1 債権者の賛成がいる個人再生といらない個人再生
個人再生は,裁判所を通じて,借金を減額してもらい,3~5年で支払う債務整理の方法のひとつです。
個人再生には,債権者の半分以上の賛成が必要な小規模個人再生と,債権者の賛成がいらない給与所得者等再生の2種類があります。
これだけ見ると,誰しも給与所得者等再生を選びたくなりますが,最高裁判所の統計では,9割程度が小規模個人再生を選択しています。

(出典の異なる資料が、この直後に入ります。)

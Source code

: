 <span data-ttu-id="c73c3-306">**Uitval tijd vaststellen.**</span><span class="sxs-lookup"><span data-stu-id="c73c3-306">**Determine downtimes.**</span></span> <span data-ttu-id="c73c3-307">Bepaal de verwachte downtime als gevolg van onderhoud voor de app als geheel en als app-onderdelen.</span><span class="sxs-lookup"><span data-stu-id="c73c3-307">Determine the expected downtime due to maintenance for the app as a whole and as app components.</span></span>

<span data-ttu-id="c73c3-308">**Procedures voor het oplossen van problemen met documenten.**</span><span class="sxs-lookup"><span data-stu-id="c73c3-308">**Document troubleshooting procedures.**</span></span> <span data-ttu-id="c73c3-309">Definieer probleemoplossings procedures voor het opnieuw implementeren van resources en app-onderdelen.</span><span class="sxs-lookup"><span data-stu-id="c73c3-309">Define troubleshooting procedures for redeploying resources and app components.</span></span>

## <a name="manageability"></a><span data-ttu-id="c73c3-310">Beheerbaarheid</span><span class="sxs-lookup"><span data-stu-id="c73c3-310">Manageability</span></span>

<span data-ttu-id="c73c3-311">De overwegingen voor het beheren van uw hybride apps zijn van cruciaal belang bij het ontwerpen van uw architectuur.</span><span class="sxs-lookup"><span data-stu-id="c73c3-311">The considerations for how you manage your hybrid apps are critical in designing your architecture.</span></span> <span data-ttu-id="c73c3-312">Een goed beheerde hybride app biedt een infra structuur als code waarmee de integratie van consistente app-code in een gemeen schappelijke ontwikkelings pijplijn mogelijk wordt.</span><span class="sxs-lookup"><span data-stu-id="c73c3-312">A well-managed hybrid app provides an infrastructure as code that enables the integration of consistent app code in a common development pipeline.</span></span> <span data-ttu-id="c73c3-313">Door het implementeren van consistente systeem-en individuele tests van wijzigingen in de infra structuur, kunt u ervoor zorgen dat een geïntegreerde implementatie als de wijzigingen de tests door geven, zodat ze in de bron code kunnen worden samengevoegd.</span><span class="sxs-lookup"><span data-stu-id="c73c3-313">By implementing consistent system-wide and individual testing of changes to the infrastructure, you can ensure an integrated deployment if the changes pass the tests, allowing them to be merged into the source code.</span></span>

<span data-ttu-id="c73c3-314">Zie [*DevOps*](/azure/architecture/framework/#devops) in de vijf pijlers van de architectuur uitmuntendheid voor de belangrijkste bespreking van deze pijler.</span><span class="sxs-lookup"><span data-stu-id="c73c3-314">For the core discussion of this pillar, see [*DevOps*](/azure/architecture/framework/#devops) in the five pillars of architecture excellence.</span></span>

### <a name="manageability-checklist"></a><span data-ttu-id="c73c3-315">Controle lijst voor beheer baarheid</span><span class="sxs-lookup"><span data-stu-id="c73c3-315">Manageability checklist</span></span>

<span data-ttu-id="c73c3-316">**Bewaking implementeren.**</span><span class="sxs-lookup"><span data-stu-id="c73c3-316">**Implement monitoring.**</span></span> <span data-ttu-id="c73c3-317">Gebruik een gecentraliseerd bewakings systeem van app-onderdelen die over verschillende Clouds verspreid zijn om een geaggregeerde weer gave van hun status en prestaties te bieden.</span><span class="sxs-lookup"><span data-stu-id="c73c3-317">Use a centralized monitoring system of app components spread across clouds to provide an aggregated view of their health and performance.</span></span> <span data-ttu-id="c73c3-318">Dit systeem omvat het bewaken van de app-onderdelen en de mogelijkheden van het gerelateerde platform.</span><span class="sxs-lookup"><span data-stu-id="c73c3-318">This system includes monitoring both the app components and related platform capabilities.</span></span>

その理由は,給与所得者等再生がはるかに支払額が多くなる場合が多いというほか,債権者が反対するケースはあまり多くないためと言われています。
2 債権者が反対する場合
小規模個人再生で債権者が反対するのに理由は必要ありませんし,弁護士から債権者に問い合わせをしても,明確な回答をする債権者はほぼいません。
ですから,個人再生の申立てをする時点で,債権者が反対するかどうかは不明です。
しかし,一般的に,債権者が反対するかどうかは,いくつかの要素を総合的に判断して決めているようです。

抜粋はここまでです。